Ci ritroviamo, così, in un contesto in cui non vi è un potere che impone e divieta, piuttosto seduce con intelligenza. Non percepiamo più le dinamiche del controllo ma siamo indotti a sottometterci volontariamente, esponendoci e illudendoci di una partecipazione non reale a un intorno percepito come completamente accessibile e trasparente. I big data sono allora lo strumento principe di una società psicopolitica che non solo positivizza la volontà individuale e collettiva, ma è anche capace di accedere a una doppia inquietante possibilità: quantificare le mosse del soggetto e influenzarlo a livello pre-riflessivo.

Per non incappare in un baratro pessimistico, Han suggerisce però una via d’uscita: una resistenza è ancora possibile e si traduce in una nuova forma di eresia, l’idiotismo. Con il suo effetto idiosincratico, l’idiota, abita “l’esterno che non può essere pensato in anticipo ed è il solo in grado di schiudere un dialogo e una modalità vitale Altri.

Parlare di libertà è complesso, banale, astratto: eppure è un discorso inesauribile e, ogni volta, necessario. Per ritrovare le coordinate del presente e imparare a proteggersi da ciò che crediamo di desiderare, Psicopolitica è una proposta consapevolizzante.

 

Francesca Persico

Edith Wharton, Triangoli imperfetti (Paginauno Edizioni, 2018)

Tre racconti, tre imperfetti triangoli di passione, sentimenti traditi e opprimenti convenzioni sociali. Ecco un assaggio tanto vivido quanto graffiante della narrativa di Edith Wharton, pubblicato dalla casa editrice Paginauno.

Per prima incontriamo Christine: è sul ponte di un transatlantico che sta prendendo il largo. Alle spalle l’Europa, Le Havre e il ricordo bruciante di una storia di amore appassionata con il celebre pittore Jeff Lighthow, sposato. Davanti a sé New York, un marito accomodante, una suocera invadente, un figlio adorato e, soprattutto, il piacevole conforto delle abitudini. L’apparente allegria di un ritorno a casa sarà presto turbato da una notizia inattesa.

Nora, protagonista di Atrofia, gioca a golf, va a ballare, porta i capelli tagliati corti. È una giovane donna da poco sposata con George, un uomo cagionevole, dal carattere difficile e dalla vanità insoddisfatta. Ha dei figli e un amore segreto – o, almeno, così crede. Ripensa alla sua vita mentre osserva il paesaggio scorrere al di là del finestrino di un treno, diretto a Westover, dove la attende un incontro importante.

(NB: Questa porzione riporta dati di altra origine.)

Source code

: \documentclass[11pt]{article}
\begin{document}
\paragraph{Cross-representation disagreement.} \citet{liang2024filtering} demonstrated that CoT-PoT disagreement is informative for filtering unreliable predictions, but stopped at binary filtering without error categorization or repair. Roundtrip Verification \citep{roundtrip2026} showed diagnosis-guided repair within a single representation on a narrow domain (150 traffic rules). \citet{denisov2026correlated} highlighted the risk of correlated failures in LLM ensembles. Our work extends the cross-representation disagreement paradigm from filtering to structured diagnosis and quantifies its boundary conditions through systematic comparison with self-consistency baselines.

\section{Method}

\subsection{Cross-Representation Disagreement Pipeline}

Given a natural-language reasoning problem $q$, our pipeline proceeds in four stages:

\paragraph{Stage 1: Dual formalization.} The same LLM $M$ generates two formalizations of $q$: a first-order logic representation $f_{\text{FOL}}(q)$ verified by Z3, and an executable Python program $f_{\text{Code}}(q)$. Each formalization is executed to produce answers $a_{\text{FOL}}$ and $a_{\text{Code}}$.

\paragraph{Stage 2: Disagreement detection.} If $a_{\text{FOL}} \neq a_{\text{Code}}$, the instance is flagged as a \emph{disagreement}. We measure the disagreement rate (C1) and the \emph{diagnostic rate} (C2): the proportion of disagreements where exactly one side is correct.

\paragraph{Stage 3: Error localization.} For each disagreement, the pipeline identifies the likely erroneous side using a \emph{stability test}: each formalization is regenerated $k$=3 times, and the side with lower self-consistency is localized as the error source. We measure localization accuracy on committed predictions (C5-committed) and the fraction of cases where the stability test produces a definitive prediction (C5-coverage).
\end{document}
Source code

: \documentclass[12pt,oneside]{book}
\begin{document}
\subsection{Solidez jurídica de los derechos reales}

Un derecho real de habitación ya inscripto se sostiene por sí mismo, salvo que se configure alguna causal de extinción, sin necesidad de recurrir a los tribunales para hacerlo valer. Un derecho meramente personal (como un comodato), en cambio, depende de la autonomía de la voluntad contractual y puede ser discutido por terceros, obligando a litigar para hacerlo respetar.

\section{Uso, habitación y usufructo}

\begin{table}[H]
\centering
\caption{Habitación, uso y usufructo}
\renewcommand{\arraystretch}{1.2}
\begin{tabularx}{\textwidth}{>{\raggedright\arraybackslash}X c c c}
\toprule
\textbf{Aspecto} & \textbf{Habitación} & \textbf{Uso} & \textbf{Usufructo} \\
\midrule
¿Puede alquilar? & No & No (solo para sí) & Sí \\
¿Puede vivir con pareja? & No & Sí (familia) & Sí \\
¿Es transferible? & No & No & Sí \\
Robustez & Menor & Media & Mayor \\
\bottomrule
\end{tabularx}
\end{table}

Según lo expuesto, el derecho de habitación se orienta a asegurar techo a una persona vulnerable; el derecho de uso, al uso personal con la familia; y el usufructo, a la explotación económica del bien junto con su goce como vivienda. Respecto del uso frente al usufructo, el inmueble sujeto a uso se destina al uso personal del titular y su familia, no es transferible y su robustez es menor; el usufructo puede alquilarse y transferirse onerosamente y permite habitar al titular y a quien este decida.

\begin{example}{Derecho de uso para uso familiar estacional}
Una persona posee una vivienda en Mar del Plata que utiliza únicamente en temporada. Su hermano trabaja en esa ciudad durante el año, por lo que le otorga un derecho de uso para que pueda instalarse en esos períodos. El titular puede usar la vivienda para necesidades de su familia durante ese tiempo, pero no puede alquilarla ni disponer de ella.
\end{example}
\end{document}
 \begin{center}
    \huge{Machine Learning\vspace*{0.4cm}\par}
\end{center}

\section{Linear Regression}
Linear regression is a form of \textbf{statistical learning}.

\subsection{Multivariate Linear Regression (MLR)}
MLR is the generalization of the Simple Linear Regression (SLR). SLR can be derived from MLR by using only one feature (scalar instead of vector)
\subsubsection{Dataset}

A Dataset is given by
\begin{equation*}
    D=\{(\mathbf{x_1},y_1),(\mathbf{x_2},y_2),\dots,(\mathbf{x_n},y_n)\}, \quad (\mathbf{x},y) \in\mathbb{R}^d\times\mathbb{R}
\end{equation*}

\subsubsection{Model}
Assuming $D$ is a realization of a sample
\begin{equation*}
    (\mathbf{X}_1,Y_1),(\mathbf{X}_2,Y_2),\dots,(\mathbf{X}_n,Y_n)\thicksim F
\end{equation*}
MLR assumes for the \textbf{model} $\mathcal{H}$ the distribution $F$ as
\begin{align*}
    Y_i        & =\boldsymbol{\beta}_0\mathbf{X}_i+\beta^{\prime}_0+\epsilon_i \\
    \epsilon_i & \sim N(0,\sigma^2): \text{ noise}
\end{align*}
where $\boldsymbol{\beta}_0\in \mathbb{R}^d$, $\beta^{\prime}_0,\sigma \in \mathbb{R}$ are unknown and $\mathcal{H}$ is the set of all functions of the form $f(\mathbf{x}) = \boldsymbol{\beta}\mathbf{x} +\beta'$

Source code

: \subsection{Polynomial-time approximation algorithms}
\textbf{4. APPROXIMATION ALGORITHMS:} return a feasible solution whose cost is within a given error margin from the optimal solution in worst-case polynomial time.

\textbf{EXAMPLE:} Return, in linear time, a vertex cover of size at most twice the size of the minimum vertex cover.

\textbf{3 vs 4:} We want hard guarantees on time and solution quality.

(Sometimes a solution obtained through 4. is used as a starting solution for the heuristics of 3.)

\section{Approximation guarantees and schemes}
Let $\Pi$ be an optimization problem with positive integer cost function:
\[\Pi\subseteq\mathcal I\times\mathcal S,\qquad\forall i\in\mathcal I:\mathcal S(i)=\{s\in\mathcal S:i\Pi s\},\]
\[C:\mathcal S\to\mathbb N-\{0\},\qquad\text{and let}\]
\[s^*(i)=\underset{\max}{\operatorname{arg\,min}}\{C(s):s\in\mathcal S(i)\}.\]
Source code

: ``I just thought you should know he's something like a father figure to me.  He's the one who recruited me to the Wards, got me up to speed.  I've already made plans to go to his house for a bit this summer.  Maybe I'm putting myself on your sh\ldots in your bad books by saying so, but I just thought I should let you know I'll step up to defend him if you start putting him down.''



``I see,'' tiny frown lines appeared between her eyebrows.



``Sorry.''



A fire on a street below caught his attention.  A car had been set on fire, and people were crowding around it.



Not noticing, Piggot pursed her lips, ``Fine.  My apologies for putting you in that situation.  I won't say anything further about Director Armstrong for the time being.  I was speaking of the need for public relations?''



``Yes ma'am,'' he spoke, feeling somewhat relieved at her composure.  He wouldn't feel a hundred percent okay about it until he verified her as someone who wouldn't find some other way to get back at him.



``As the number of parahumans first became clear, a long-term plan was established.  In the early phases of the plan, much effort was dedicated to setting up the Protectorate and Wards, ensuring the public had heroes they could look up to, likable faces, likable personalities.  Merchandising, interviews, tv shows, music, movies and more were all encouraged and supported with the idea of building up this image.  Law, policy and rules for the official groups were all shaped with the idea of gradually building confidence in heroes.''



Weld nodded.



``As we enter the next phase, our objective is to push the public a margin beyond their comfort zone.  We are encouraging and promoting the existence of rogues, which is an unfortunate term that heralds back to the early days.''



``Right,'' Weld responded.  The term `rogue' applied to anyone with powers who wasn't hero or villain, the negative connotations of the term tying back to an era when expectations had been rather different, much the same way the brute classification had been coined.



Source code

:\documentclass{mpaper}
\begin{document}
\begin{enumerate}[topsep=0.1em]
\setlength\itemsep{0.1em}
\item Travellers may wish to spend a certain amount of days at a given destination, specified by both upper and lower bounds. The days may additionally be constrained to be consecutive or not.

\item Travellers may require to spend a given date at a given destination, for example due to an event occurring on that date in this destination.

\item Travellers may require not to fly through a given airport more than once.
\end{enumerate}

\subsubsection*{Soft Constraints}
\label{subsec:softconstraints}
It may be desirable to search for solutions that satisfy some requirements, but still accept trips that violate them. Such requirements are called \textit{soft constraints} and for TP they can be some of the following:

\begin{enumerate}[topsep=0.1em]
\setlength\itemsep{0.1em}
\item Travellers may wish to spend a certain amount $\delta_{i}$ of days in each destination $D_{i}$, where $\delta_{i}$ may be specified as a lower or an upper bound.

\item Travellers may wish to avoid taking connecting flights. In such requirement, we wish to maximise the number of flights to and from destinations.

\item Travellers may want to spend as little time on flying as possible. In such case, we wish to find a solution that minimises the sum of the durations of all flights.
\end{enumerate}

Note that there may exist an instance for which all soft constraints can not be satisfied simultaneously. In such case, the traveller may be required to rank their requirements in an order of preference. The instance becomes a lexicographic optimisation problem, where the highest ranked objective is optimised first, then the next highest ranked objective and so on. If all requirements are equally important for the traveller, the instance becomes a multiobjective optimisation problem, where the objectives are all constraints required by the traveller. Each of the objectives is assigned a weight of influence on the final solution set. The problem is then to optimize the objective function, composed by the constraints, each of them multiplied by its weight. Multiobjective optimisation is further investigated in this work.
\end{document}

Ne Il giorno del funerale Ambrose ha appena seppellito sua moglie, Milly. Lei lo aveva avvertito: o me, o lei. Lui aveva scelto lei e Milly si era suicidata, lanciandosi dal tetto. Ambrose non aveva mai immaginato, o forse non aveva voluto immaginare, che la moglie potesse arrivare a tanto. Sconvolto dal lutto, la sua anima è un guazzabuglio di sentimenti contrastanti. Lo attende una notte difficile: dovrà rendere conto a sé stesso e alla giovane amante Barbara.

Lui, lei e l’amante – di lui o di lei, a seconda dei casi. La fabula geometrica di queste vicende è antica come il mondo. Ciò che soprattutto rende avvincenti queste storie è l’abilità con cui Edith Wharton riesce ad intrecciare le vite dei personaggi creando, nello spazio di poche pagine, suspense e coinvolgimento nel lettore. Newyorkese, aristocratica, divorziata, la Wharton doveva conoscere bene quei vincoli sociali fatti di apparenze, invidia e inganni che così spesso determinano la realtà e soffocano i sogni dei protagonisti delle sue vicende.

 

Emma Cline, Le Ragazze (Einaudi Stile Libero, 2016)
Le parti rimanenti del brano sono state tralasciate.